» **EXCERPTED RECORDS**
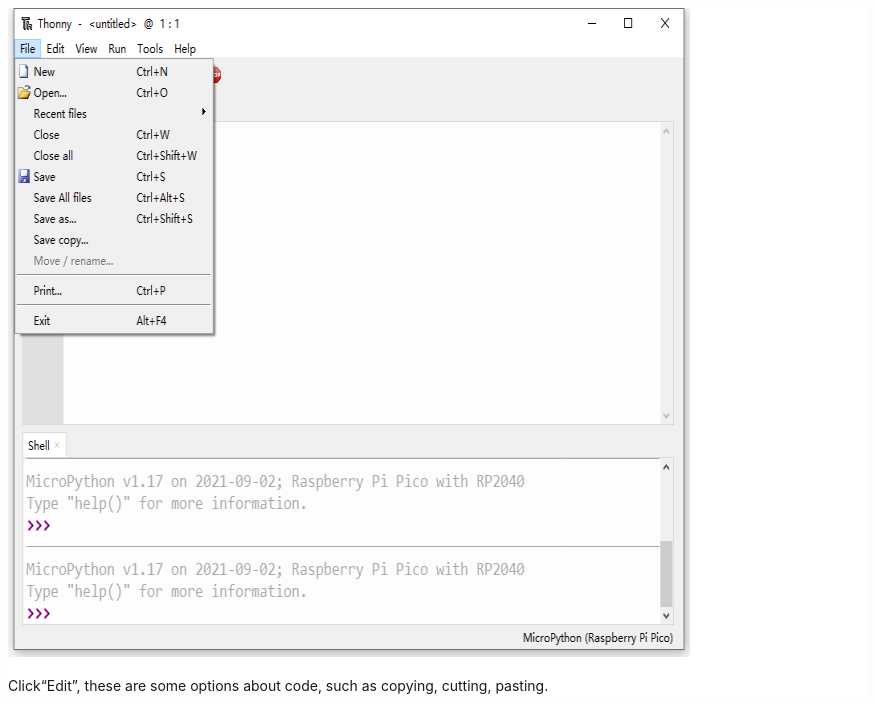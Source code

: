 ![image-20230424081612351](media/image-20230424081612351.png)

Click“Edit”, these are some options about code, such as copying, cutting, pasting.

...

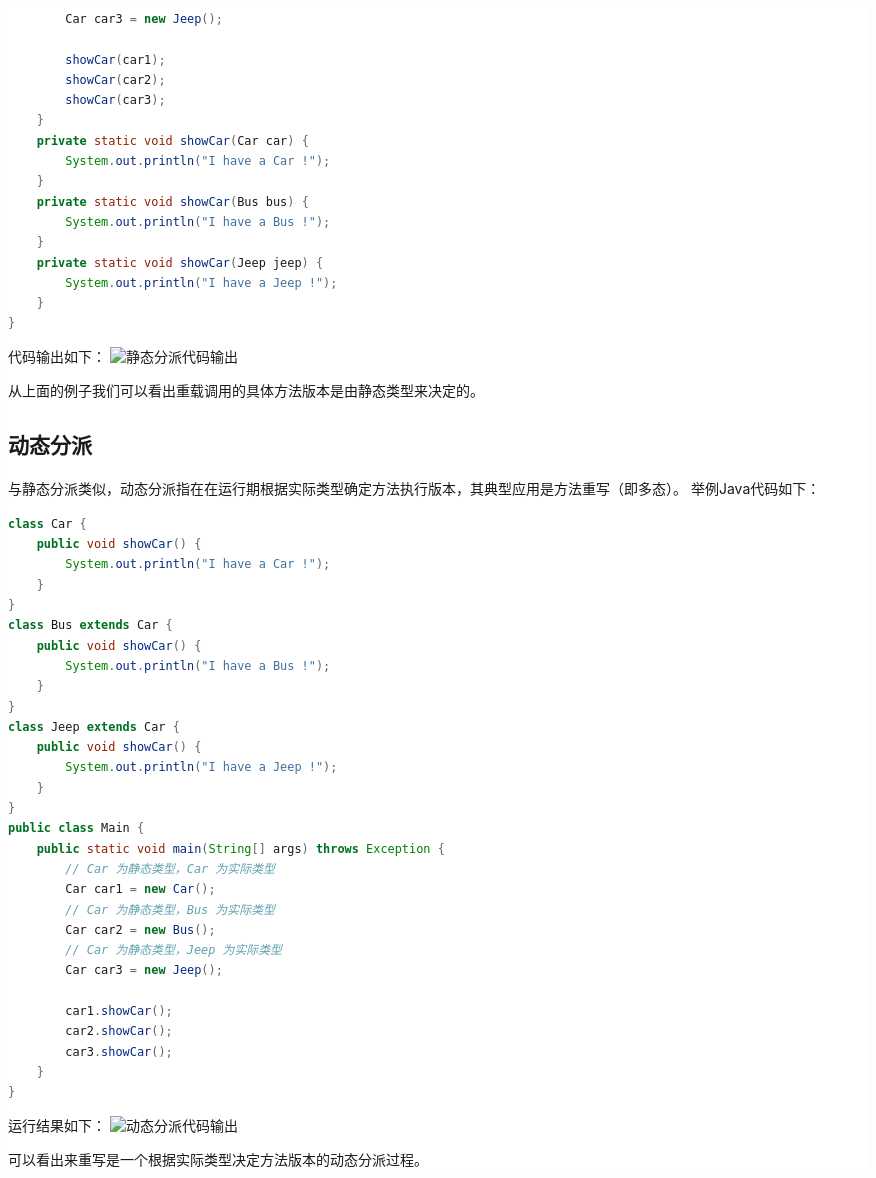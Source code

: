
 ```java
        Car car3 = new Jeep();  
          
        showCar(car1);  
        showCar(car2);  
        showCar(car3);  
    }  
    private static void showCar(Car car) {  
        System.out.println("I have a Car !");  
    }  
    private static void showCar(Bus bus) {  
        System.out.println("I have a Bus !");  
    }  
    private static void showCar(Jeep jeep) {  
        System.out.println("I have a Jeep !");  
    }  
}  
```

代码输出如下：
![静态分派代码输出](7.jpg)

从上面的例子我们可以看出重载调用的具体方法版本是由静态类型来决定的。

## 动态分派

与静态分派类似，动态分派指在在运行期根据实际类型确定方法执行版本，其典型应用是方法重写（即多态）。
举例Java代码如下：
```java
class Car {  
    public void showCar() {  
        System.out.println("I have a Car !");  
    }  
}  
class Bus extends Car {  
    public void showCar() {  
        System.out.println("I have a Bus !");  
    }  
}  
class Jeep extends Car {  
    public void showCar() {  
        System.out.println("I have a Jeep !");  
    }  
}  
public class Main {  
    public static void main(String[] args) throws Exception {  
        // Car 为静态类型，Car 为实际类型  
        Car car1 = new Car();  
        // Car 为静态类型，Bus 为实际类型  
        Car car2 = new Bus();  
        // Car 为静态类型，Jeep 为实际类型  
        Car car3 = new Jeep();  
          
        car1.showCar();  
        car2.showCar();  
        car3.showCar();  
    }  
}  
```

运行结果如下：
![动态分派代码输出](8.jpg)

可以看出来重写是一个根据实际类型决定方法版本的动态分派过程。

--

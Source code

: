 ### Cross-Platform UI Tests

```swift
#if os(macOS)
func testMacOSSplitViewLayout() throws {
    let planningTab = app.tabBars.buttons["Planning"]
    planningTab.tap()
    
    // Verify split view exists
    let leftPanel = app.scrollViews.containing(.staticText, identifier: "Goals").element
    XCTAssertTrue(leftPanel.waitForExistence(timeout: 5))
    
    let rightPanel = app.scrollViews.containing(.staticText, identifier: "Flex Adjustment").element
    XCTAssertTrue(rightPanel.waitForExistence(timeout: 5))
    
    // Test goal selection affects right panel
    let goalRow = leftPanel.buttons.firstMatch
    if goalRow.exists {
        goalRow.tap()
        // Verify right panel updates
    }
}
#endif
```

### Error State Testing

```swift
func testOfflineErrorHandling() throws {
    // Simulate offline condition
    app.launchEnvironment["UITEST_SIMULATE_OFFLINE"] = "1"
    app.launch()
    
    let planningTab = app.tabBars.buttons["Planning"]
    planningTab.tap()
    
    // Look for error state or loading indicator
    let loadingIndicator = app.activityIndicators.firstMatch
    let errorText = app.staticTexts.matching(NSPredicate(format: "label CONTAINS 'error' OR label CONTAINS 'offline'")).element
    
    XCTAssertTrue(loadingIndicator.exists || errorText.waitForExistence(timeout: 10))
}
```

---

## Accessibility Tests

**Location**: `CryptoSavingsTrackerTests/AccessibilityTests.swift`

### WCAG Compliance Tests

» **ASSIGNMENT**
Could you copy out every line in the listing where the word "private" appears?

» **RESPONSE**
    private static void showCar(Car car) {  
    private static void showCar(Bus bus) {  
    private static void showCar(Jeep jeep) {  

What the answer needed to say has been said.